Hawley was a 1980 graduate of Haverford College. He received his Ph.D. in astronomy from the University of Illinois at Urbana–Champaign in 1984 under the supervision of Larry Smarr.

==Professional career==
Hawley was a Bantrell Prize Fellow in Theoretical Astrophysics at the California Institute of Technology from 1984 to 1987. He then joined the faculty of the University of Virginia in 1987 as an assistant professor. He was promoted to full professor in 1999 and served as chair of the Department of Astronomy from 2006 to 2012. In 2012 Hawley was appointed Associate Dean for the Sciences in the College and Graduate School of Arts and Sciences.

His research interests included computational astrophysics and accretion disks. He and his early collaborators pioneered numerical techniques for accretion flows and in the creation of graphics and animations to communicate their results.

==Recognition==
Hawley was the 1993 recipient of the Helen B. Warner Prize for Astronomy of the American Astronomical Society.

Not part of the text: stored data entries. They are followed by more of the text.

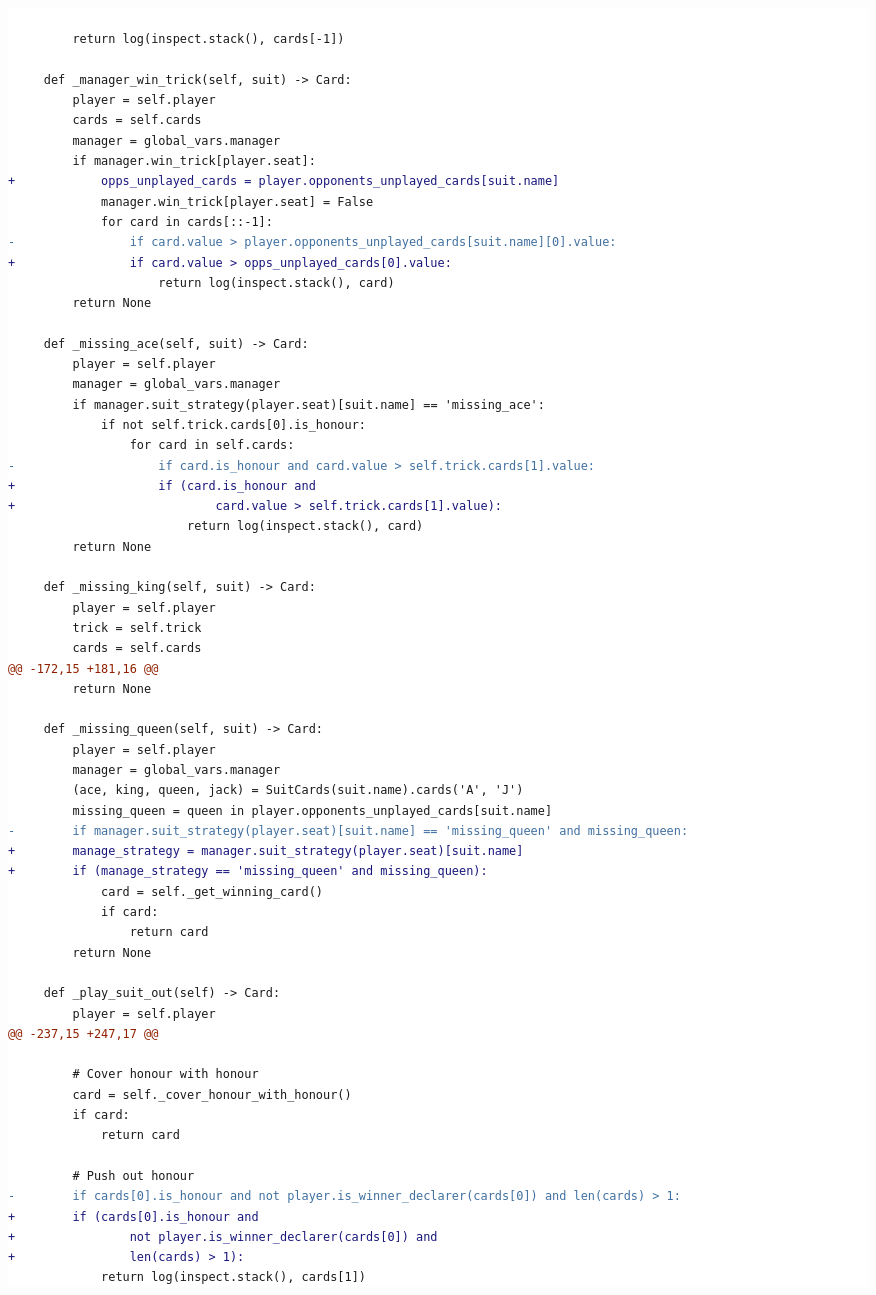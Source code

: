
 ```diff
 
         return log(inspect.stack(), cards[-1])
 
     def _manager_win_trick(self, suit) -> Card:
         player = self.player
         cards = self.cards
         manager = global_vars.manager
         if manager.win_trick[player.seat]:
+            opps_unplayed_cards = player.opponents_unplayed_cards[suit.name]
             manager.win_trick[player.seat] = False
             for card in cards[::-1]:
-                if card.value > player.opponents_unplayed_cards[suit.name][0].value:
+                if card.value > opps_unplayed_cards[0].value:
                     return log(inspect.stack(), card)
         return None
 
     def _missing_ace(self, suit) -> Card:
         player = self.player
         manager = global_vars.manager
         if manager.suit_strategy(player.seat)[suit.name] == 'missing_ace':
             if not self.trick.cards[0].is_honour:
                 for card in self.cards:
-                    if card.is_honour and card.value > self.trick.cards[1].value:
+                    if (card.is_honour and
+                            card.value > self.trick.cards[1].value):
                         return log(inspect.stack(), card)
         return None
 
     def _missing_king(self, suit) -> Card:
         player = self.player
         trick = self.trick
         cards = self.cards
@@ -172,15 +181,16 @@
         return None
 
     def _missing_queen(self, suit) -> Card:
         player = self.player
         manager = global_vars.manager
         (ace, king, queen, jack) = SuitCards(suit.name).cards('A', 'J')
         missing_queen = queen in player.opponents_unplayed_cards[suit.name]
-        if manager.suit_strategy(player.seat)[suit.name] == 'missing_queen' and missing_queen:
+        manage_strategy = manager.suit_strategy(player.seat)[suit.name]
+        if (manage_strategy == 'missing_queen' and missing_queen):
             card = self._get_winning_card()
             if card:
                 return card
         return None
 
     def _play_suit_out(self) -> Card:
         player = self.player
@@ -237,15 +247,17 @@
 
         # Cover honour with honour
         card = self._cover_honour_with_honour()
         if card:
             return card
 
         # Push out honour
-        if cards[0].is_honour and not player.is_winner_declarer(cards[0]) and len(cards) > 1:
+        if (cards[0].is_honour and
+                not player.is_winner_declarer(cards[0]) and
+                len(cards) > 1):
             return log(inspect.stack(), cards[1])
```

In 2013, he and former colleague Steven Balbus shared the Shaw Prize in Astronomy for their work on the magnetorotational instability (MRI). Considered one of the highest honors in astronomy, the prize included a US$1 million cash award. According to the Shaw selection committee the "discovery and elucidation of the magnetorotational instability (MRI)" solved the previously "elusive" problem of accretion, a widespread phenomenon in astrophysics and "provides what to this day remains the only viable mechanism for the outward transfer of angular momentum in accretion disks". The Shaw Prize ceremony was held September 23 in Hong Kong.

When Hawley learned of the Shaw Prize via email, he thought it was a scam. "I started looking for the Nigerian return address and a request for my bank account number," he later joked. He also recalled watching late-night kung fu movies made by Run Run Shaw, the prize's founder, and joked that now he would have to buy a good tuxedo rather than wear "the usual astronomer attire – blue jeans and sneakers." On the prize money, he commented "We're just selfless scientists who live for the joy of discovery, but it's nice to get some cash, too."